Stored data:
# # # #
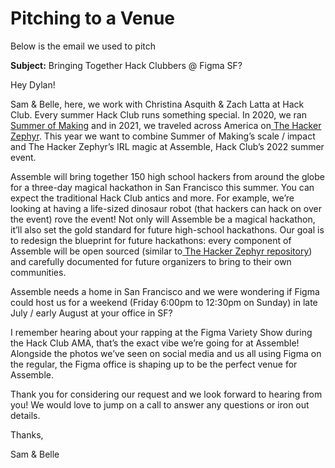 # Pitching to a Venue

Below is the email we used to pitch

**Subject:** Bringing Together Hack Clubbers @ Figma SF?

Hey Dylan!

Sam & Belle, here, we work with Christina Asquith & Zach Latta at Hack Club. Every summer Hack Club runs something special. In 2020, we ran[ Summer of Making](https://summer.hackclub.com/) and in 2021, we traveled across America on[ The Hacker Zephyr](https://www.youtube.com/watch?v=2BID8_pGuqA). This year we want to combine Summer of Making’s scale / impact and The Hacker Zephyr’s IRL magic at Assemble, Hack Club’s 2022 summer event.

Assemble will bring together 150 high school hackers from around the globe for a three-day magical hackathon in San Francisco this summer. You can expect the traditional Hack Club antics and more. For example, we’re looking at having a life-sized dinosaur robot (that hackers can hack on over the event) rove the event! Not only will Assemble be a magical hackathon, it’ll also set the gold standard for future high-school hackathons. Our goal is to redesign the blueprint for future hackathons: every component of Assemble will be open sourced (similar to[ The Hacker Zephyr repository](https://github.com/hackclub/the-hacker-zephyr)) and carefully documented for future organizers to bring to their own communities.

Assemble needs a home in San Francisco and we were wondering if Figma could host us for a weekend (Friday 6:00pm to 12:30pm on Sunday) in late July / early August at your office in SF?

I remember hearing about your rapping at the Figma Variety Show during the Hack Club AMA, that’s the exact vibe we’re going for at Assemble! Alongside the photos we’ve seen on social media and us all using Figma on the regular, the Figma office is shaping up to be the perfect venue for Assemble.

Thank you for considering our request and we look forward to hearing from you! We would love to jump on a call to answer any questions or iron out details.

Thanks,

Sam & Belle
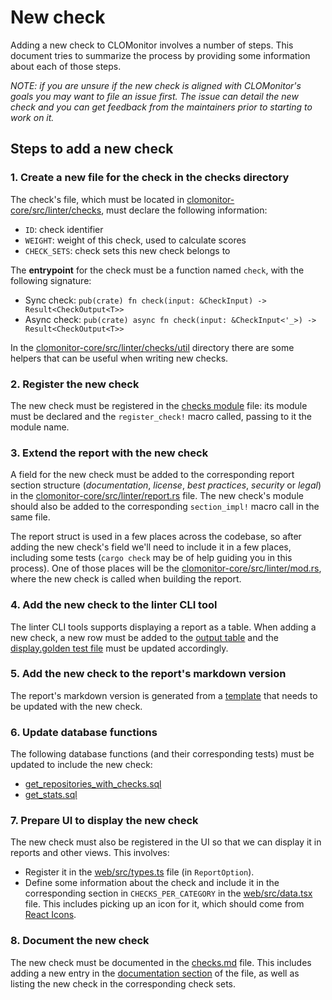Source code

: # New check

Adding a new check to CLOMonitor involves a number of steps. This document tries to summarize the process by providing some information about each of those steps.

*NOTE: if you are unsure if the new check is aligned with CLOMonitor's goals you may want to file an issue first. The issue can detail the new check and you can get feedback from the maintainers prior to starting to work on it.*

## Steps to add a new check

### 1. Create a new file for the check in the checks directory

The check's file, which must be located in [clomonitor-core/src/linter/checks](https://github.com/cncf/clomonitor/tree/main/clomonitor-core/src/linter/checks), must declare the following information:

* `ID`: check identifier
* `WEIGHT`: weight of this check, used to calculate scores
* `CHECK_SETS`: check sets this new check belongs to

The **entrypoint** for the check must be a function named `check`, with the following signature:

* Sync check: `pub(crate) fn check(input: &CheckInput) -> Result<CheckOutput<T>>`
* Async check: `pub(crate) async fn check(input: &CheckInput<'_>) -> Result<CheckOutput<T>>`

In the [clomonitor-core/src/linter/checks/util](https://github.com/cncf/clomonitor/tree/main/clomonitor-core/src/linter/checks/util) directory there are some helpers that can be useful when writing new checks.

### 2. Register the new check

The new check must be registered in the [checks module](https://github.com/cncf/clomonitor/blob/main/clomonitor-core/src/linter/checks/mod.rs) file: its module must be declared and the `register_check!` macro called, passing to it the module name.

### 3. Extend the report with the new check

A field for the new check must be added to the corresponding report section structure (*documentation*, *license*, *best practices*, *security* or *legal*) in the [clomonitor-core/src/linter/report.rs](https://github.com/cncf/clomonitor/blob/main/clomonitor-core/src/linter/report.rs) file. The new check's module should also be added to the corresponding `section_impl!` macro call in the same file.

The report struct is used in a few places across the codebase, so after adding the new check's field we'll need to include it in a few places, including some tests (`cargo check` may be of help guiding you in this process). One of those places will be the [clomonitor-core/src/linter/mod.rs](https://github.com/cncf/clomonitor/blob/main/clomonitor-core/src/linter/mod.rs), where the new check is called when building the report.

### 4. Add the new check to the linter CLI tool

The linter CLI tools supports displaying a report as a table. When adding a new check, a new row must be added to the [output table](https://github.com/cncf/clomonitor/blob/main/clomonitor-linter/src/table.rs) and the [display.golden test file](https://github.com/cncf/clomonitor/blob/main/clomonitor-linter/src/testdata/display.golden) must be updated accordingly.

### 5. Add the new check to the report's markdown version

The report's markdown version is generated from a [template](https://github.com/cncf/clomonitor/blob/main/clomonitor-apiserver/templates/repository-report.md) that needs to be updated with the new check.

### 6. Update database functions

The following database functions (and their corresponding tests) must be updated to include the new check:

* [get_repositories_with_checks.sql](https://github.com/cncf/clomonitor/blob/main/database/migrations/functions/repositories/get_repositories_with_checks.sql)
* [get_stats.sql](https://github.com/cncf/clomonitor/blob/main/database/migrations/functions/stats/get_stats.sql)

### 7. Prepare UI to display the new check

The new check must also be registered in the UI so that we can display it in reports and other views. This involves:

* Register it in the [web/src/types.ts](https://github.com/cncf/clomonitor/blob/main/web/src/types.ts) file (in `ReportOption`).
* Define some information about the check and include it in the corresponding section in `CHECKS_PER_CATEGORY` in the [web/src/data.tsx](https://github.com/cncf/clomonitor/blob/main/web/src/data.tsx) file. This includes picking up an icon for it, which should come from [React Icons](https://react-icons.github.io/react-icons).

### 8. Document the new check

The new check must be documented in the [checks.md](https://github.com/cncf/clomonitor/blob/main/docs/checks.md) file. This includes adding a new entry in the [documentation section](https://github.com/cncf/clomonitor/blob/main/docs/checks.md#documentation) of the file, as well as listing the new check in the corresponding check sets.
# # # #
_What needs to be done_
There is a run of lines above from the one with "Register it in" to the one with "### 8. Document the new check"; print exactly that run, both ends included, and nothing else.

_Exercise solution_
* Register it in the [web/src/types.ts](https://github.com/cncf/clomonitor/blob/main/web/src/types.ts) file (in `ReportOption`).
* Define some information about the check and include it in the corresponding section in `CHECKS_PER_CATEGORY` in the [web/src/data.tsx](https://github.com/cncf/clomonitor/blob/main/web/src/data.tsx) file. This includes picking up an icon for it, which should come from [React Icons](https://react-icons.github.io/react-icons).

### 8. Document the new check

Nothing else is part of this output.